Kirintec showed that their K-CEMA Jupiter could make light work of UAVs. The company has evolved its expertise in the counter-improvised explosive device arena into a potent CUAV capability. Covering a 20 megahertz to six gigahertz waveband, K-CEMA Jupiter unleashes 450 watts of power. One demonstration saw the equipment successfully jam the video feed from a UAV 630-metres/m (2,066-feet/ft) from the GCS. Jamming of the UAV-GCS link was successful at just over 50m (164ft) from the GCS. Jamming of the aircraft’s Global Navigation Satellite System (GNSS) link was achieved at 180m (590ft).

After a handsome lunch of fine Estonian cuisine, it was time to see Flexforce’s DroneBuster Block-3 CUAV system in action. The company revealed it has sold over 1,000 of these to the US military which uses them for the point defence of static targets like forward operating bases. Weighing in at two kilograms (4.4 pounds) the system could easily equip a section of infantry troops given its light weight. The small size is deceptive. DroneBuster has a kick. Demonstrations showed it can be used to jam the UAV’s GNSS link, its GCS link or both simultaneously at ranges of between 400m (1,312ft) and 800m (2,624ft). Another success for the jammers.

FlexForce’s DroneBuster CUAV apparatus is very portable and can target a UAV’s command and control and satellite navigation links.

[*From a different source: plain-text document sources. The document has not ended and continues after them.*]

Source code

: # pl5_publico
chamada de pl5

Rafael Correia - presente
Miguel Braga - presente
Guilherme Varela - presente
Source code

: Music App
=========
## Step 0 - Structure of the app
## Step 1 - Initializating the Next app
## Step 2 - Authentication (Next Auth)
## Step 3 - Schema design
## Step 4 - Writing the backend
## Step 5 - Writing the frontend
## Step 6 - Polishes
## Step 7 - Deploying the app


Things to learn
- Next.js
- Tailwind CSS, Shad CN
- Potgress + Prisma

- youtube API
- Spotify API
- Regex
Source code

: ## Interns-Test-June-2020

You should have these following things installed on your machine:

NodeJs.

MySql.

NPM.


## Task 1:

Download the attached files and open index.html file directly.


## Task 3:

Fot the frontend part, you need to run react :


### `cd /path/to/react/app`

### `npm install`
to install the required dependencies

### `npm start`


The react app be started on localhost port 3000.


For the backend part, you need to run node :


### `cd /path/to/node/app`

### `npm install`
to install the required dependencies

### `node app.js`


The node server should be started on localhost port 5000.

Not to be outdone, TRD’s avuncular managing director Sam Ong took the stage taking the audience through his company’s Orion family of jammers and ESMs. TRD took a slightly different approach demonstrating a federated system incorporating radars, optronics and accompanying command and control system. This was alongside jammers and ESMs. Retia’s ReGuard and Robin’s Iris pulse doppler and continuous wave X-band (8.5GHz to 10.68GHz) radars helped detect the UAV. Additional tracking was provided using a camera from DAT-CON. TRD’s systems showed they could detect the UAV via its electronic emissions and as well as using the radar and optronics. Several mock drone attacks were repelled at ranges of between 700m (2,296ft) and two kilometres (1.2 miles). One aircraft ended up in tree. A welcome addition to TRD’s presentation was a chance for delegates to use the company’s handheld jammers against UAVs flown over the airfield. Your correspondent even scored their first ‘kill’ against a UAV target.

Jammed Video Signal
The Test Card of Death unequivocally reveals a UAV’s video link has been jammed courtesy of TRD’s counter-UAV ensemble.

Onwards and Upwards

This year’s EW Live eclipsed last year’s in size and scope while retaining the event’s consistent high quality. Seeing equipment demonstrated against UAV ‘threats’ is a welcome unique selling point for the show. EW Live is a firm fixture of the global electronic warfare calendar. Armada looks forward to next year’s event.